Dataset excerpts
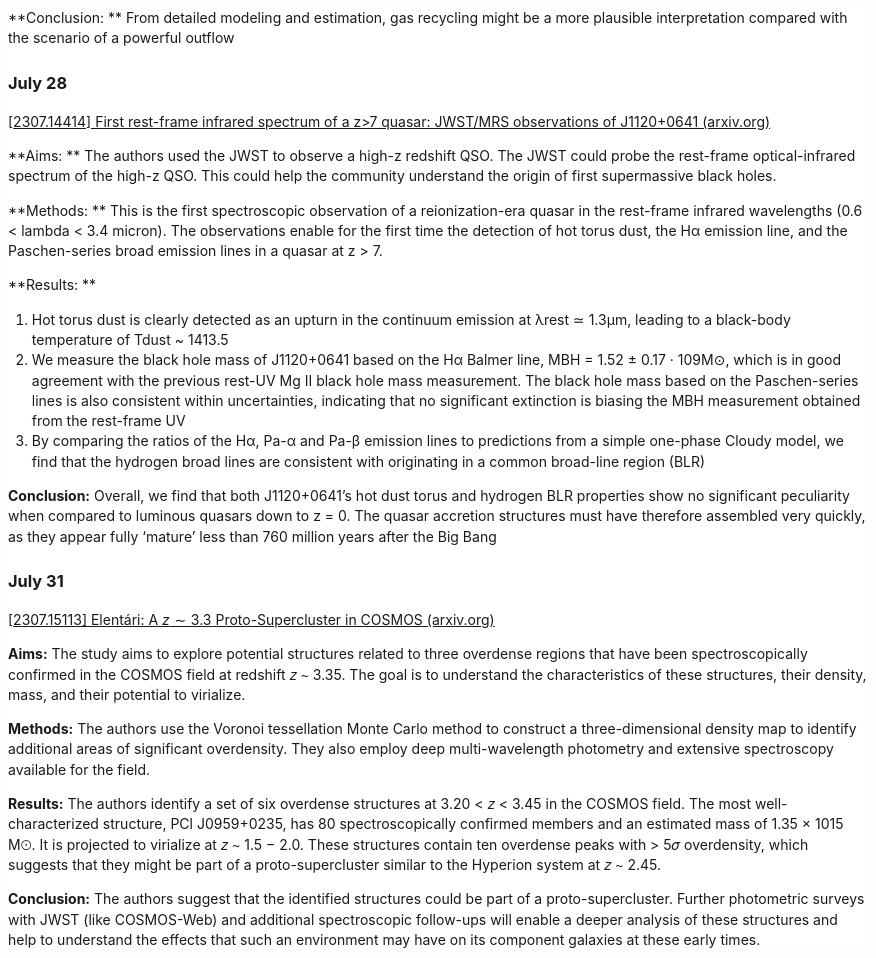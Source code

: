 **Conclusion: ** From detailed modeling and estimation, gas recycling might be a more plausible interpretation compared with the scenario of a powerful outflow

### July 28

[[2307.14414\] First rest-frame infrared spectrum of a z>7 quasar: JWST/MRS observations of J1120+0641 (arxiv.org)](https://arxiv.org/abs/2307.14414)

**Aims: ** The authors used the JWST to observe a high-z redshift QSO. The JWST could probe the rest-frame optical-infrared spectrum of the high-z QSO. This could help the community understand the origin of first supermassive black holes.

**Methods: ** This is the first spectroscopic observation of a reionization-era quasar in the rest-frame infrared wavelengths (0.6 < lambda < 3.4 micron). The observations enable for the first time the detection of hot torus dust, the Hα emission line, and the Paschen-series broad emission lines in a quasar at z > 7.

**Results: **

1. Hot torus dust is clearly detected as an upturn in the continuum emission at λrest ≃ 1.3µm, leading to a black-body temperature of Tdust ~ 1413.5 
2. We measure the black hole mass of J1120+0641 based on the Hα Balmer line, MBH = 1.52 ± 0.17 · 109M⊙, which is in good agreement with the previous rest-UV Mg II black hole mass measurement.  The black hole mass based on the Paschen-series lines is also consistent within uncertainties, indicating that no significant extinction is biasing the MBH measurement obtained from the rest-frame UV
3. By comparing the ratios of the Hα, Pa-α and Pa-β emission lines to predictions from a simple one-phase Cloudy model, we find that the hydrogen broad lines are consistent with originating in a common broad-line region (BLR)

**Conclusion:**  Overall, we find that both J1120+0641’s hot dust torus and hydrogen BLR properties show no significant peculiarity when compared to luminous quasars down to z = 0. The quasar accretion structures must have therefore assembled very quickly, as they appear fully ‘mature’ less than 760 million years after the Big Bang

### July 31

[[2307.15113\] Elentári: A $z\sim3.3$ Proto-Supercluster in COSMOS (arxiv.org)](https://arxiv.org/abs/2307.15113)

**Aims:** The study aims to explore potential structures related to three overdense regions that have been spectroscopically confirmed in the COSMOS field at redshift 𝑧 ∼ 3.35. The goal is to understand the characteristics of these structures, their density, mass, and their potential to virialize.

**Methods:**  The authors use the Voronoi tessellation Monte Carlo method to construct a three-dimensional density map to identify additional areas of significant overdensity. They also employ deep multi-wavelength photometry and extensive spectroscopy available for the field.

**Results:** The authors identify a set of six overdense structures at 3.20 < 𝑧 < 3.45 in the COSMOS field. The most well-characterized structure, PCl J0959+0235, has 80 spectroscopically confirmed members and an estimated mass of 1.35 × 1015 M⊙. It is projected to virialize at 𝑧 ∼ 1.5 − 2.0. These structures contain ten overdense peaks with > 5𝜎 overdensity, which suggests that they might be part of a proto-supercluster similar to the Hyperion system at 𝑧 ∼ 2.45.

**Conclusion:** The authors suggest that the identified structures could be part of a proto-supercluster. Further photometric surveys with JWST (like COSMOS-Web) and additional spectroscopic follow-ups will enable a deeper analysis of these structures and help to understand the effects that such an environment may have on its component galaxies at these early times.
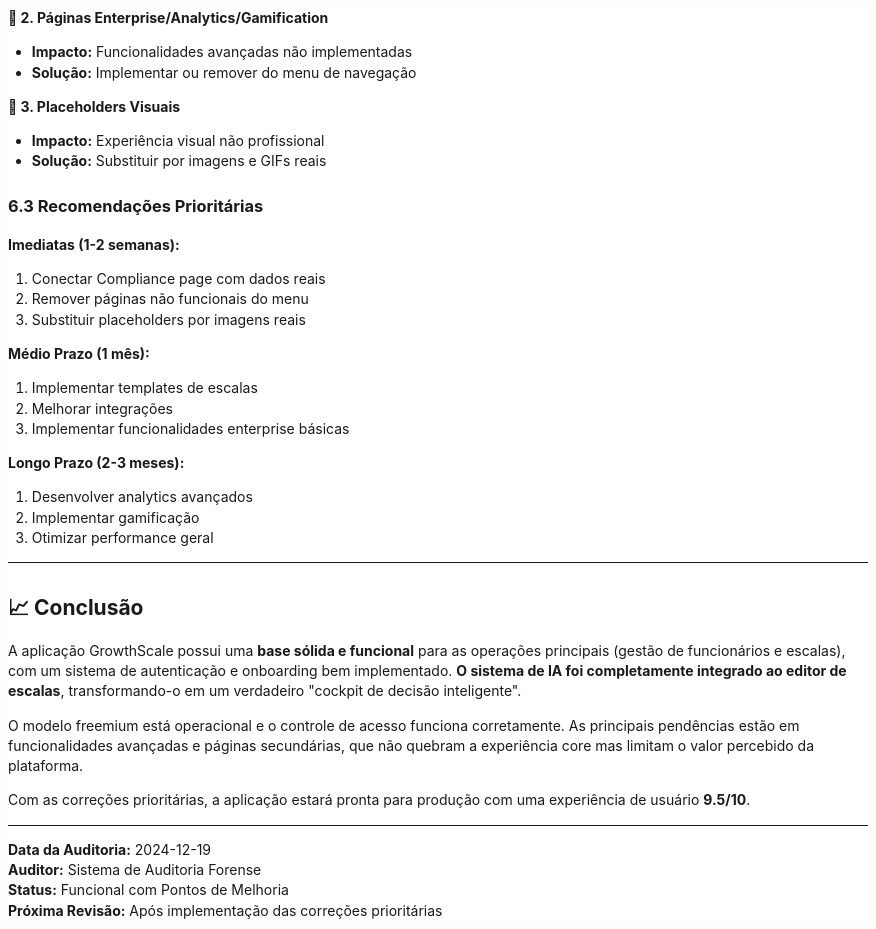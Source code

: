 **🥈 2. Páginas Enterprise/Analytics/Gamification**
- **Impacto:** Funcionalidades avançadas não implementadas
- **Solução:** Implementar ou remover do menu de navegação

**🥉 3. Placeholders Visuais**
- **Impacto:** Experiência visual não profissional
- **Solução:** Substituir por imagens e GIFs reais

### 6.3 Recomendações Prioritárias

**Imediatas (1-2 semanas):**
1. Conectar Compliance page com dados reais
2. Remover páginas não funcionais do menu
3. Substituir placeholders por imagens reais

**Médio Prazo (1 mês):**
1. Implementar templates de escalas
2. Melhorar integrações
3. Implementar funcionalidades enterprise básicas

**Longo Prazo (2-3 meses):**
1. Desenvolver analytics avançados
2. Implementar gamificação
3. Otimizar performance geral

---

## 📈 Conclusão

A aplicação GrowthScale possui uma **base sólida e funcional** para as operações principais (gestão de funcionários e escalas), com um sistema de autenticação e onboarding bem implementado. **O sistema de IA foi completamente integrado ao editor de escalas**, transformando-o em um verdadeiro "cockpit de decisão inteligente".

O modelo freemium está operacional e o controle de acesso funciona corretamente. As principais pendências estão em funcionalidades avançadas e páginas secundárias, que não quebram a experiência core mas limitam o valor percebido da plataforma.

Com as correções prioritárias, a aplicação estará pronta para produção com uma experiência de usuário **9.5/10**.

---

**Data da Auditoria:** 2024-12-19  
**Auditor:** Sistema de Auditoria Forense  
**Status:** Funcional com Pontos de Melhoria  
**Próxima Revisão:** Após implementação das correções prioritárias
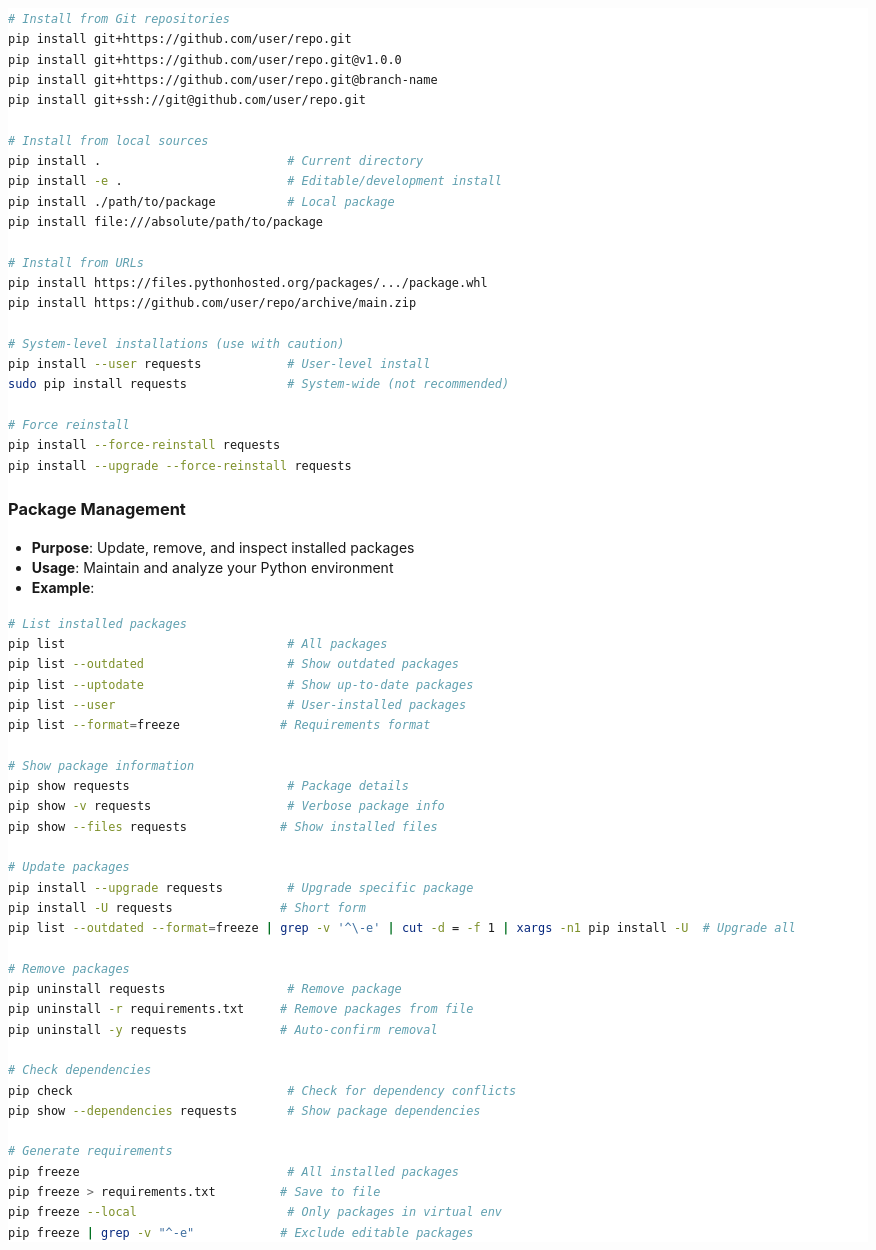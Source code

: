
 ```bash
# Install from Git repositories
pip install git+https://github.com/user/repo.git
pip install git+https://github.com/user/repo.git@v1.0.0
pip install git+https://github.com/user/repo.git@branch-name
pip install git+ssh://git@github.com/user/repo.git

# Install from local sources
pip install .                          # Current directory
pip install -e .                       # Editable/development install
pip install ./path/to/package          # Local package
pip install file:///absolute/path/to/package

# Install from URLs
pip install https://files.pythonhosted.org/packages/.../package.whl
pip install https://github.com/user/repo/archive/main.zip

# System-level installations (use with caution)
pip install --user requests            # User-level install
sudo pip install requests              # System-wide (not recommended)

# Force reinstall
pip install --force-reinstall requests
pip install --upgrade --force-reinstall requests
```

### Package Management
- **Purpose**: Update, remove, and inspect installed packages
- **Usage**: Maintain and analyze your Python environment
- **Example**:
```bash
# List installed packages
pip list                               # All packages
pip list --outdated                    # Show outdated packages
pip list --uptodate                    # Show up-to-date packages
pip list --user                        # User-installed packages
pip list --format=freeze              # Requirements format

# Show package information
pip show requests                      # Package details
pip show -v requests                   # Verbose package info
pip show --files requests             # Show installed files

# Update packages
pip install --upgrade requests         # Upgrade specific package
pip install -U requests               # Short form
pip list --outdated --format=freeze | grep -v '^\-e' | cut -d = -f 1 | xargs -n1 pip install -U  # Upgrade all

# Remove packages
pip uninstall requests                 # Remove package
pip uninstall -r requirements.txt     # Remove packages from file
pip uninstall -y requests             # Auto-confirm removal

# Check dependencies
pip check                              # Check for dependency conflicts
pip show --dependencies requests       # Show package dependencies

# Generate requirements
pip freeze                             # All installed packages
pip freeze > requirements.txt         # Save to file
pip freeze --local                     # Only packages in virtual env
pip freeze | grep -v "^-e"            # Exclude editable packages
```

---

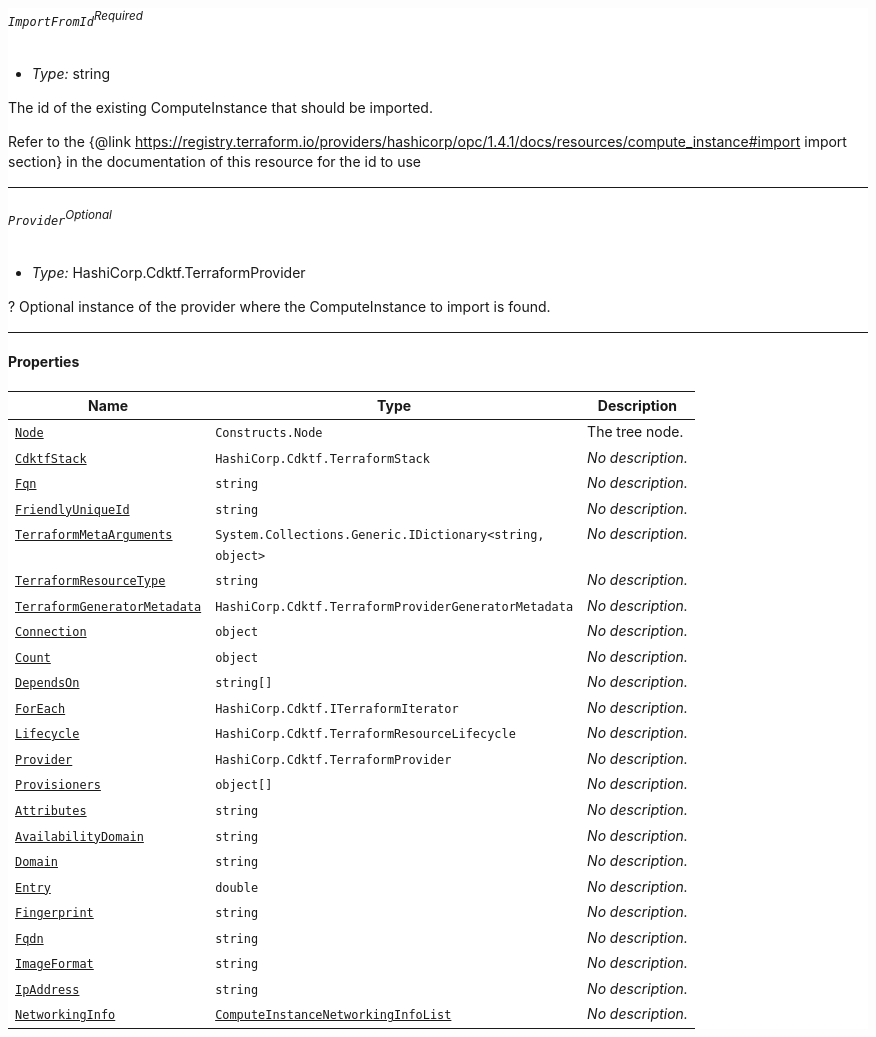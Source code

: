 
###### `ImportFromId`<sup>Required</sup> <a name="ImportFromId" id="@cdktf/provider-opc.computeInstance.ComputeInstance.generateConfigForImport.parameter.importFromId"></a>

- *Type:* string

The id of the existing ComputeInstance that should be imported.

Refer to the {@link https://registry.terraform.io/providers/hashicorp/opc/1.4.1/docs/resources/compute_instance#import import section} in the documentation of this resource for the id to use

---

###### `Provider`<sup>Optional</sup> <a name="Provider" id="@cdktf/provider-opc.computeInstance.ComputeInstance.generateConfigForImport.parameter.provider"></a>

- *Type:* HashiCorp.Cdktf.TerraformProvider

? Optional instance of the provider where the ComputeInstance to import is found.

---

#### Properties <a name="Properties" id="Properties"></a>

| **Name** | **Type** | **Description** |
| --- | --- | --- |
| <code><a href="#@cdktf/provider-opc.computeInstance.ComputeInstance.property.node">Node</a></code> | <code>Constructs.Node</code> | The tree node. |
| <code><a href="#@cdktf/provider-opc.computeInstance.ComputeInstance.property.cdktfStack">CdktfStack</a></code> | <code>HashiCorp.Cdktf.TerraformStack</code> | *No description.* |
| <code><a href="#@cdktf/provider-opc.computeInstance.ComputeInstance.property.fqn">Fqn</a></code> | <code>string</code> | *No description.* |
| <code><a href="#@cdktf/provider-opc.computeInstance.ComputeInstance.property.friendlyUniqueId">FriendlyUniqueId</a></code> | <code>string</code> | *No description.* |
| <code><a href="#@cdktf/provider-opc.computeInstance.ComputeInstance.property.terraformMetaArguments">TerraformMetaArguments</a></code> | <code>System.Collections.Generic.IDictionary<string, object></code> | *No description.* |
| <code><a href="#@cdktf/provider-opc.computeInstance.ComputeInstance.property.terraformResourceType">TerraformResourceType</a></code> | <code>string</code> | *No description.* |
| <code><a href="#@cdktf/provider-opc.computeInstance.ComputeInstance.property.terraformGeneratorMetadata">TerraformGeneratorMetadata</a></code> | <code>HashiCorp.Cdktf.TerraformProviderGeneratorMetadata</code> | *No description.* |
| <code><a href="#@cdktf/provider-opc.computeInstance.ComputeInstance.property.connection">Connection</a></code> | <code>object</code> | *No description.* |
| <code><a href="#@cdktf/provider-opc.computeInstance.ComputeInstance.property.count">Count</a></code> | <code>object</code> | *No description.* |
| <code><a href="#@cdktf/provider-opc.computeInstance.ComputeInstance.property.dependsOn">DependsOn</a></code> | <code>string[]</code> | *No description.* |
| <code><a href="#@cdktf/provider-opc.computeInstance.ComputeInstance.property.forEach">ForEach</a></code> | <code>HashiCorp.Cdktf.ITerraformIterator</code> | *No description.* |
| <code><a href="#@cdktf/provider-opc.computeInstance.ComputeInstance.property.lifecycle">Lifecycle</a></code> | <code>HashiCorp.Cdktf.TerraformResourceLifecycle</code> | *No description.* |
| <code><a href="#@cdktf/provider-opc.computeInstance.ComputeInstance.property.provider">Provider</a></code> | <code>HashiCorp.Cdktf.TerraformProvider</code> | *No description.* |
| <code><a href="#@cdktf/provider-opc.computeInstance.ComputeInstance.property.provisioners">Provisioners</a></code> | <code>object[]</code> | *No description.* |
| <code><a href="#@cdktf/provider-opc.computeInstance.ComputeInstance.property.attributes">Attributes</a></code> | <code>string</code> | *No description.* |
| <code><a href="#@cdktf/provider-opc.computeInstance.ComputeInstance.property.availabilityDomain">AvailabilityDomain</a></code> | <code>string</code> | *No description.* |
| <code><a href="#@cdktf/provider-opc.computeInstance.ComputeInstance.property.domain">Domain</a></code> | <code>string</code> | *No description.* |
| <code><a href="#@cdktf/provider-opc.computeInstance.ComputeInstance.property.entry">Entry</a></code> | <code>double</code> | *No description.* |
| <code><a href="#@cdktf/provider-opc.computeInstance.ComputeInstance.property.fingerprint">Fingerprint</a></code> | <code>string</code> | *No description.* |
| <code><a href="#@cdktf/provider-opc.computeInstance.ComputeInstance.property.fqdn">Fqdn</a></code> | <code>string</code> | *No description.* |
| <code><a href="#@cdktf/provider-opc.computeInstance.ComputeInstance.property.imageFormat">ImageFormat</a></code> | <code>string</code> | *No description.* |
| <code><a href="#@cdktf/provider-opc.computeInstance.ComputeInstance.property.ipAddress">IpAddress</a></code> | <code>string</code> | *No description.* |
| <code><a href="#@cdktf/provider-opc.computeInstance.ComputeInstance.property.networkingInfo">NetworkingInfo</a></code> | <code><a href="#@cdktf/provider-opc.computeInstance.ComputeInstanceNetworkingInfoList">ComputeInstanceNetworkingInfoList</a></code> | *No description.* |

**Work order**
Return every line holding the word "reais" from the records.

**Answer section**
- **Solução:** Substituir por imagens e GIFs reais
1. Conectar Compliance page com dados reais
3. Substituir placeholders por imagens reais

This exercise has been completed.